The study also looked at the goals of companies that use personalization, revealing that’s it’s typically long-term nurturing objectives they want to achieve.

Quick Takeaways:

  • Content personalization is a way to build trust and loyalty with customers.
  • Customers appreciate, and in some cases, have a high demand for content personalization.
  • Executing personalization strategies can have a significant impact on conversions and revenue.

What Is Content Personalization?

Content personalization is showing customized brand and marketing messages to individual audiences by tailoring all forms of content, including web, email and social, according to their needs and interests.

Why is this important? With the flood of content people are exposed to every day, they will only read what is relevant and valuable to them.
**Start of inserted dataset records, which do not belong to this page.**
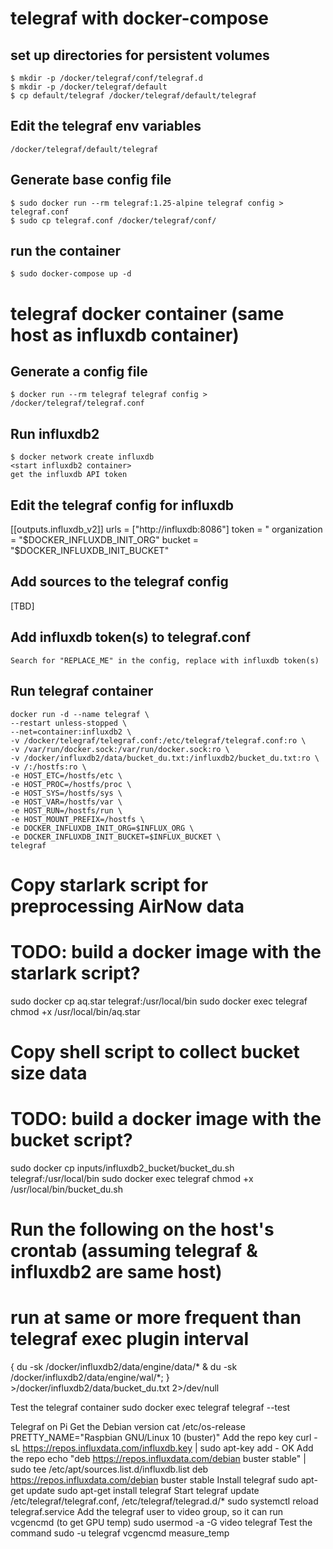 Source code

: # telegraf with docker-compose
## set up  directories for persistent volumes
	$ mkdir -p /docker/telegraf/conf/telegraf.d
	$ mkdir -p /docker/telegraf/default
	$ cp default/telegraf /docker/telegraf/default/telegraf
## Edit the telegraf env variables
	/docker/telegraf/default/telegraf
## Generate base config file
	$ sudo docker run --rm telegraf:1.25-alpine telegraf config > telegraf.conf
	$ sudo cp telegraf.conf /docker/telegraf/conf/
## run the container
	$ sudo docker-compose up -d
# telegraf docker container (same host as influxdb container)
## Generate a config file
	$ docker run --rm telegraf telegraf config > /docker/telegraf/telegraf.conf

## Run influxdb2
	$ docker network create influxdb
	<start influxdb2 container>
	get the influxdb API token

## Edit the telegraf config for influxdb
[[outputs.influxdb_v2]]
  urls = ["http://influxdb:8086"]
  token = "<token>
  organization = "$DOCKER_INFLUXDB_INIT_ORG"
  bucket = "$DOCKER_INFLUXDB_INIT_BUCKET"

## Add sources to the telegraf config
[TBD]

## Add influxdb token(s) to telegraf.conf
	Search for "REPLACE_ME" in the config, replace with influxdb token(s)
	
## Run telegraf container
	docker run -d --name telegraf \
	--restart unless-stopped \
	--net=container:influxdb2 \
	-v /docker/telegraf/telegraf.conf:/etc/telegraf/telegraf.conf:ro \
	-v /var/run/docker.sock:/var/run/docker.sock:ro \
	-v /docker/influxdb2/data/bucket_du.txt:/influxdb2/bucket_du.txt:ro \
	-v /:/hostfs:ro \
	-e HOST_ETC=/hostfs/etc \
	-e HOST_PROC=/hostfs/proc \
	-e HOST_SYS=/hostfs/sys \
	-e HOST_VAR=/hostfs/var \
	-e HOST_RUN=/hostfs/run \
	-e HOST_MOUNT_PREFIX=/hostfs \
	-e DOCKER_INFLUXDB_INIT_ORG=$INFLUX_ORG \
	-e DOCKER_INFLUXDB_INIT_BUCKET=$INFLUX_BUCKET \
	telegraf

# Copy starlark script for preprocessing AirNow data
# TODO: build a docker image with the starlark script?
sudo docker cp aq.star telegraf:/usr/local/bin
sudo docker exec telegraf chmod +x /usr/local/bin/aq.star

# Copy shell script to collect bucket size data
# TODO: build a docker image with the bucket script?
sudo docker cp inputs/influxdb2_bucket/bucket_du.sh telegraf:/usr/local/bin
sudo docker exec telegraf chmod +x /usr/local/bin/bucket_du.sh
# Run the following on the host's crontab (assuming telegraf & influxdb2 are same host)
# run at same or more frequent than telegraf exec plugin interval
{ du -sk /docker/influxdb2/data/engine/data/* & du -sk /docker/influxdb2/data/engine/wal/*; } >/docker/influxdb2/data/bucket_du.txt 2>/dev/null

Test the telegraf container
	sudo docker exec telegraf telegraf --test

Telegraf on Pi
  Get the Debian version
	cat /etc/os-release
	PRETTY_NAME="Raspbian GNU/Linux 10 (buster)"
  Add the repo key
	curl -sL https://repos.influxdata.com/influxdb.key | sudo apt-key add -
	OK
  Add the repo
	echo "deb https://repos.influxdata.com/debian buster stable" | sudo tee /etc/apt/sources.list.d/influxdb.list
	deb https://repos.influxdata.com/debian buster stable
  Install telegraf
	sudo apt-get update
	sudo apt-get install telegraf
  Start telegraf
	update /etc/telegraf/telegraf.conf, /etc/telegraf/telegrad.d/*
	sudo systemctl reload telegraf.service
  Add the telegraf user to video group, so it can run vcgencmd (to get GPU temp)
	sudo usermod -a -G video telegraf
  Test the command
	sudo -u telegraf vcgencmd measure_temp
And sadly the rest will just be ignored and won’t ever get read. 

To cut through the clutter and make your target audience stop to read and engage with your content, it needs to speak to the challenges they have, and offers the solutions they’re looking for.

Personalization can be quite difficult when it comes to content marketing. As Rebecca Lieb of Altimeter Group says, content marketing tends to be of longer form and less automated compared to other personalized marketing activities like banner ads or phone calls. So if you’re working with very little budget and resources, is content marketing personalization even possible?

The answer is yes.

And it starts with…

Understanding Your Audience

Who is your target audience? What are the challenges and pain points that are keeping them up at night? When, where, why and how do they look for solutions and access content?

Conducting external research and competitive analysis will help you learn more about your prospects, but you’ll also want to leverage the customer data and insights you already have to inform your content personalization strategy.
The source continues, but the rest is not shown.